The teacher thus becomes the facilitator of an ensemble and the group is viewed as a collective whose cooperation facilitates learning. This example of the ensemble is demonstrated in the context of this course through the emphasis on synthesizing both practical exercises with group work and cooperative games.
As explained in the context of this course, it is not enough for teachers to be simply experts in their field who simply offer their knowledge to students. Teachers must take on multiple roles within the classroom and assist in creating an environment in which students are willing to participate. The use of games and warmers not only helps create a sense of comfort and familiarity but also helps to develop a relationship between students and build a sense of shared responsibility. In doing so, responsibility is placed upon students to view themselves as enablers of their own education by their willingness to cooperate and assist one another towards a shared goal.

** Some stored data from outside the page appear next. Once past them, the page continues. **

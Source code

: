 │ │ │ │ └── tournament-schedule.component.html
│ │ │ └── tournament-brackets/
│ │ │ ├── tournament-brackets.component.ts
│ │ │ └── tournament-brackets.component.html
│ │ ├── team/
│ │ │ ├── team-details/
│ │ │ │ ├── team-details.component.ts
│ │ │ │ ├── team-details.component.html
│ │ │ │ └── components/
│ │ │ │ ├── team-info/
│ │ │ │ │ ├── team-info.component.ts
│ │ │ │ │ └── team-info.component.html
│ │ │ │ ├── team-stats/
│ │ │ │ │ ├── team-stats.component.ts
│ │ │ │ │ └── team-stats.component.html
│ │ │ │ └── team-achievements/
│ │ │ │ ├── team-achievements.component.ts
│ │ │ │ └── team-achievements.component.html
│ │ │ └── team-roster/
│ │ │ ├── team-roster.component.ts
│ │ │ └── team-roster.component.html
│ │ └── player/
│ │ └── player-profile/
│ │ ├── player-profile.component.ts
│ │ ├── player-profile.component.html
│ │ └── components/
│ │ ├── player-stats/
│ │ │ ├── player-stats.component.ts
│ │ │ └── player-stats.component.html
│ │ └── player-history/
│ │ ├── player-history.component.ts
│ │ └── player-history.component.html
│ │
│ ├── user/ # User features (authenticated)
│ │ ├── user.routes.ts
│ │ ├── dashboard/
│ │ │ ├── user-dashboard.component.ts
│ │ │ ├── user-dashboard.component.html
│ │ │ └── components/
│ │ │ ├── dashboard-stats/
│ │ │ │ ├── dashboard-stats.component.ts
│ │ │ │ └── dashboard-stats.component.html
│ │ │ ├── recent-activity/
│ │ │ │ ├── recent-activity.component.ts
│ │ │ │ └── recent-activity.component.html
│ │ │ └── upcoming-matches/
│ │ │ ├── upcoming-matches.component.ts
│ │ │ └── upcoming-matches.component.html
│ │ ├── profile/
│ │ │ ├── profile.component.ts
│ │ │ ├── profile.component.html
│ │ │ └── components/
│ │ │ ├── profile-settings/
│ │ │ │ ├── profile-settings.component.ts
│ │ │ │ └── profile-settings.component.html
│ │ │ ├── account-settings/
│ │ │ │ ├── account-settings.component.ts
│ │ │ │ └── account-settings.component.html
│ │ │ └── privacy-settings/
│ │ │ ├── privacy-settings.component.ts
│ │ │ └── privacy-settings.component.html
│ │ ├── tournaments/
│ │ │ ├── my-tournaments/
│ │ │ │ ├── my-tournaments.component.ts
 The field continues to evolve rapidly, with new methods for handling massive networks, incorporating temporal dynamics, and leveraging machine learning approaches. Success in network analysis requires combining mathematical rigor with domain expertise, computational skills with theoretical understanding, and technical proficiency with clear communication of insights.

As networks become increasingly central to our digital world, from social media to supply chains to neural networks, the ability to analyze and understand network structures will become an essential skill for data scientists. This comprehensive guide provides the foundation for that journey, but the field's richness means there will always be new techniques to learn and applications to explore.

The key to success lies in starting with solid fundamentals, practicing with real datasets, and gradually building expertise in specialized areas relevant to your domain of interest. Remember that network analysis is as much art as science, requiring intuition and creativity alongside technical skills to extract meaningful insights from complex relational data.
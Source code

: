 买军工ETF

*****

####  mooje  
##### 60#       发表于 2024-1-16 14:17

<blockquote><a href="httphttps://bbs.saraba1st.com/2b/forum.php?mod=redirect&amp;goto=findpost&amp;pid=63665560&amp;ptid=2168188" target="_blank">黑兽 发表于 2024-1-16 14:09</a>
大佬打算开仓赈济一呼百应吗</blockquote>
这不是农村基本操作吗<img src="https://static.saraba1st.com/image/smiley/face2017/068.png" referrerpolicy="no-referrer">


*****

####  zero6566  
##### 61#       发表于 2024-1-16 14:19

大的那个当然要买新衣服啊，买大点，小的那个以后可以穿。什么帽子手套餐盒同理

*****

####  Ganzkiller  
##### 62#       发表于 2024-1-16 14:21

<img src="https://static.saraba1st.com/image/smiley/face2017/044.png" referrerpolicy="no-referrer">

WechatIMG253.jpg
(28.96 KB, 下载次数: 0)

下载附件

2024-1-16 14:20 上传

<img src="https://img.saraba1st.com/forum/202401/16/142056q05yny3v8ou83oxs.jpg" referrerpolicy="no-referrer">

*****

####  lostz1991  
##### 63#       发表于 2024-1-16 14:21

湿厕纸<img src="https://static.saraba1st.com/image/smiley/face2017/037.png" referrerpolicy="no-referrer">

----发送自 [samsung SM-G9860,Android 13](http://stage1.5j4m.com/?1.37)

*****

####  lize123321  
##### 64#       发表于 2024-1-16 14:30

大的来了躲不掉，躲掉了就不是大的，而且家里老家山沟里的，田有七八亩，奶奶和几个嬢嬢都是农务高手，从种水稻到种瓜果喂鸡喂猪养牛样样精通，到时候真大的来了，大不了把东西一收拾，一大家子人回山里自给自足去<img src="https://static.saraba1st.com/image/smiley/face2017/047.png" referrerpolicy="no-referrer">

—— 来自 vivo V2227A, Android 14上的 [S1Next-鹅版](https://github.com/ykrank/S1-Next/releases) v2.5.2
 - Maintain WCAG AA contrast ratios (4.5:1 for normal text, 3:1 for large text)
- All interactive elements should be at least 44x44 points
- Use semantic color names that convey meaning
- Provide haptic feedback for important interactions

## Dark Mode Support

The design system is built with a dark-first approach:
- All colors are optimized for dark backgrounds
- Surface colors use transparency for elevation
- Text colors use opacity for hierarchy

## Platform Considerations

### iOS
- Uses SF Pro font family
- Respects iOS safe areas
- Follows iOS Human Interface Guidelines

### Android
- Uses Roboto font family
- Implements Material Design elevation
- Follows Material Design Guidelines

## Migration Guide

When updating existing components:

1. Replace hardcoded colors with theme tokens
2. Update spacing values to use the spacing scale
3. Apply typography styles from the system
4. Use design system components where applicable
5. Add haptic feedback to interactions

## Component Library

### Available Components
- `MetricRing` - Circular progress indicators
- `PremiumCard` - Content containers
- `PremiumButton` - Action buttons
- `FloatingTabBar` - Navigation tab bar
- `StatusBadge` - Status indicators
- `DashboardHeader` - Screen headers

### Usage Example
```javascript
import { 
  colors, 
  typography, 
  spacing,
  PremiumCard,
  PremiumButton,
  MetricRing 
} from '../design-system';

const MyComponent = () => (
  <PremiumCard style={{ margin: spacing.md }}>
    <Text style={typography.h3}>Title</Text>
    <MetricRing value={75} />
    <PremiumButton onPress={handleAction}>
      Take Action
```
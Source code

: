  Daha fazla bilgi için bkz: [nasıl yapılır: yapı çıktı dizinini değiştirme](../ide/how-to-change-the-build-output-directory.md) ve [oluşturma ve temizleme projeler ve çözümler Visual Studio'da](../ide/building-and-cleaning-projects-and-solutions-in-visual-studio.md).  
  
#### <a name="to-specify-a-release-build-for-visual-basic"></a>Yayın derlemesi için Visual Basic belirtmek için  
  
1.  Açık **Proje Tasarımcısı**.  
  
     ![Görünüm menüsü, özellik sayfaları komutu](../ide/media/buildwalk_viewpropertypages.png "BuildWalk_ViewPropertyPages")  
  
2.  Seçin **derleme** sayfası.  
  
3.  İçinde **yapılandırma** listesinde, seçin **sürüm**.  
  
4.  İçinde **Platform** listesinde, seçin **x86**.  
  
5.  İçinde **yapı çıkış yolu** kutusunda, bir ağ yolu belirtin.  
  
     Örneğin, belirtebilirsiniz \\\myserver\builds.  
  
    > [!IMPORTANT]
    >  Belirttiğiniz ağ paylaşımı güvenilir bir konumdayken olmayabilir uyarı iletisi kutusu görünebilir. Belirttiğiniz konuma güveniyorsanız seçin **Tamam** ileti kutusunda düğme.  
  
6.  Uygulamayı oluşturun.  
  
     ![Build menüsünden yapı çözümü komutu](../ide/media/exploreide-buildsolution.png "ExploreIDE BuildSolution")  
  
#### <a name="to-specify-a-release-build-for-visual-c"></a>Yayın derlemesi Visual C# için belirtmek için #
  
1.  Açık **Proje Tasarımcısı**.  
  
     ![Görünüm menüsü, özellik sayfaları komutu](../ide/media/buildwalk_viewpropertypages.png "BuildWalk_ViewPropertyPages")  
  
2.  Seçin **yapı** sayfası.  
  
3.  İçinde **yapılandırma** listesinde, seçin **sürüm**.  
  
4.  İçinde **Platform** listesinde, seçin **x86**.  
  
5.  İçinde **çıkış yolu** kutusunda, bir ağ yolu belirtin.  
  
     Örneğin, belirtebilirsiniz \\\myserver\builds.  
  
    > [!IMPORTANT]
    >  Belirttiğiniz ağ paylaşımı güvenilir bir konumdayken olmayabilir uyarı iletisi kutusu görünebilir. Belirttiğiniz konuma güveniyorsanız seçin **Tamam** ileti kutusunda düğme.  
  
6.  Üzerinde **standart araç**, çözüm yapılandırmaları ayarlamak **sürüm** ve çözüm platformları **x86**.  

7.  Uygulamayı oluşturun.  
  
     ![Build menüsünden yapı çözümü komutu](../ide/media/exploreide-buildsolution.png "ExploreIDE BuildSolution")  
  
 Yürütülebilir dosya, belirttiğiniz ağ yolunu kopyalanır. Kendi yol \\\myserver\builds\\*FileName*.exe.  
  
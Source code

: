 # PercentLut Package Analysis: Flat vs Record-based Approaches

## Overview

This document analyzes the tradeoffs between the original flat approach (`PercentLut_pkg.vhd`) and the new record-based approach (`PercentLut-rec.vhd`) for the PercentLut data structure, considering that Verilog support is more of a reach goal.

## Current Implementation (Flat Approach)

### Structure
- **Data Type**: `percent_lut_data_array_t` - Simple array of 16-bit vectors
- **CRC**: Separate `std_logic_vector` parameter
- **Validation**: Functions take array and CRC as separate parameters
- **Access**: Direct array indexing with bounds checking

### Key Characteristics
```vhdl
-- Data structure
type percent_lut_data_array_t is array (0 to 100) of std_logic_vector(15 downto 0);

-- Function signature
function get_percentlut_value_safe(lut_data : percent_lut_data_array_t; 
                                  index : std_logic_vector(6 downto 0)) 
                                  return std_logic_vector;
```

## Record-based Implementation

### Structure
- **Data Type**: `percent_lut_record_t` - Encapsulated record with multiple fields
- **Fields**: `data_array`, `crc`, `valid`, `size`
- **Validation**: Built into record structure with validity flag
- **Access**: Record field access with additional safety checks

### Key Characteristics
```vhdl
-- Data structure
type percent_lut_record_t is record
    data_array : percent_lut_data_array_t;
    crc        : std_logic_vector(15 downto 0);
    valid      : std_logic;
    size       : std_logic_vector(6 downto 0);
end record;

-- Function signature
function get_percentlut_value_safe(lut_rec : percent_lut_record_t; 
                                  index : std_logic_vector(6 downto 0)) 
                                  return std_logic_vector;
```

This, in turn, helps develop a level of shared accountability within the class and allows students to become partners in the management of the classroom. Students are thus not viewed as the problem to be solved by the teacher to maintain discipline and manage the classroom but rather as partners who can help facilitate their own learning, as stated earlier. The efforts of a teacher are thus not focused on establishing themselves solely as a figure of authority or as a trusted confidant but rather as a means through which students can challenge themselves and each other to take on a sense of ownership to their education and thus create the environment conducive to their own learning. In such an environment, students may be less likely to be disruptive, more willing to assist one another, and more prepared to ask questions that may help their peers.
The burden of managing a classroom is not simply a challenge faced by teachers but rather a question that must be reframed to be solved. In empowering students to take charge and ownership of their own education, teachers may find in students partners in the learning process and management of the classroom rather than obstacles to their responsibilities as a teacher.